• _DIRECTIONS FOR THIS TASK_
Return all lines from the entries below in which the word "should" is present.

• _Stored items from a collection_
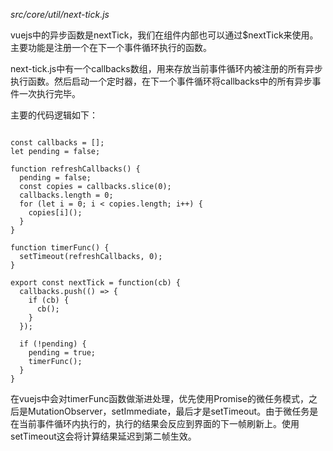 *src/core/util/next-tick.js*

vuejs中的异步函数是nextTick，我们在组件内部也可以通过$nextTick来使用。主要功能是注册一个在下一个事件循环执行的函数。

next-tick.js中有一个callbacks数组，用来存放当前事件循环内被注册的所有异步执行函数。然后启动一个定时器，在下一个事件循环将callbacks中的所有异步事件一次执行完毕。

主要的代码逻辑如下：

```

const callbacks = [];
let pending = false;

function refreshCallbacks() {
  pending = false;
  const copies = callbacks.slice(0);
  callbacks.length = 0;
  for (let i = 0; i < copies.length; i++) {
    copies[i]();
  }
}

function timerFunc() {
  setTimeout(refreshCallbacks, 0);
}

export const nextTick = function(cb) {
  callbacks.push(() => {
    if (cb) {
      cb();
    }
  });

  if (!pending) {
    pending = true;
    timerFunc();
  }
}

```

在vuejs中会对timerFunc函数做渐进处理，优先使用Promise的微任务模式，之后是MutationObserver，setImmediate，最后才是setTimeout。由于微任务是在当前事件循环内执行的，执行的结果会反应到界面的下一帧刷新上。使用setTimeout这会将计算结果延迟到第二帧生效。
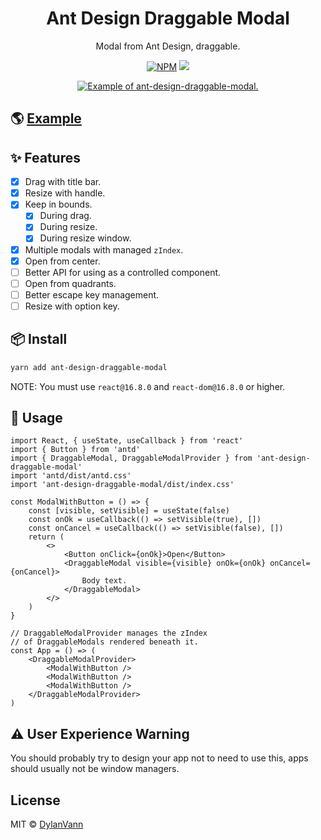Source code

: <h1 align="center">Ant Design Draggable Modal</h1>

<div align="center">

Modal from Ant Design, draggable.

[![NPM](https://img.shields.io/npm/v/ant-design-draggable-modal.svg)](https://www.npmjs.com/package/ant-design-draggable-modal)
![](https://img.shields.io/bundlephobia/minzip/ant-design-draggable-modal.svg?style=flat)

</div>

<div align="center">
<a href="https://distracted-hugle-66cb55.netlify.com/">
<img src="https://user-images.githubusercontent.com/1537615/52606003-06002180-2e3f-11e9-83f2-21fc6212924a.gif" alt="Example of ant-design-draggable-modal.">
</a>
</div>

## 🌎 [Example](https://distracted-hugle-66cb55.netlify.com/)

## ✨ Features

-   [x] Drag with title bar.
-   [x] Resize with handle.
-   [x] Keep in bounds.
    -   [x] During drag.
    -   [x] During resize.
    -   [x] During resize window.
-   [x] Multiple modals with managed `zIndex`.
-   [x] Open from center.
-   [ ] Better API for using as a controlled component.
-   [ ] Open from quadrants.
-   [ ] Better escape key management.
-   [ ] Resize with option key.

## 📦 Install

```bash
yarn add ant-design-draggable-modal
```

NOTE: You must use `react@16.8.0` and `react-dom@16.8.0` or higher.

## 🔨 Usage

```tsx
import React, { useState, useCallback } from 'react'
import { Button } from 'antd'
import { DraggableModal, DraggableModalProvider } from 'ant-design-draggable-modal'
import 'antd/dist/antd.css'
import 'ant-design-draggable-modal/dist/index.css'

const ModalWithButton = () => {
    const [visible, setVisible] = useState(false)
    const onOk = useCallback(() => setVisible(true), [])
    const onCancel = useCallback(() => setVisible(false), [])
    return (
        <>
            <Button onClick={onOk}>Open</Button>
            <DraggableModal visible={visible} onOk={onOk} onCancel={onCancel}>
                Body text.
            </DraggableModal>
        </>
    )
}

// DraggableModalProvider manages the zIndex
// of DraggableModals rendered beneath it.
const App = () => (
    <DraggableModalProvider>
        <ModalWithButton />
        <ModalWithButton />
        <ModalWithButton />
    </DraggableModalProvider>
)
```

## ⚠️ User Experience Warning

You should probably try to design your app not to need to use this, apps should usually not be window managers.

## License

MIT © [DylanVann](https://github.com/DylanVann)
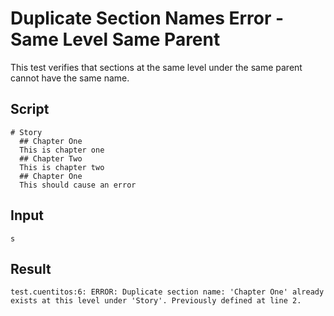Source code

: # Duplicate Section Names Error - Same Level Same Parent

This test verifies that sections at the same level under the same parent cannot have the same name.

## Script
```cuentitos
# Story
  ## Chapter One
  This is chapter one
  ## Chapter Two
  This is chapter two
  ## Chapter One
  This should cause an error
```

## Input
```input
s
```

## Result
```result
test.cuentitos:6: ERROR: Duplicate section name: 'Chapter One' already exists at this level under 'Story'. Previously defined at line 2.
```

• _RESPONSE TO THIS EXERCISE_
You should probably try to design your app not to need to use this, apps should usually not be window managers.
  This should cause an error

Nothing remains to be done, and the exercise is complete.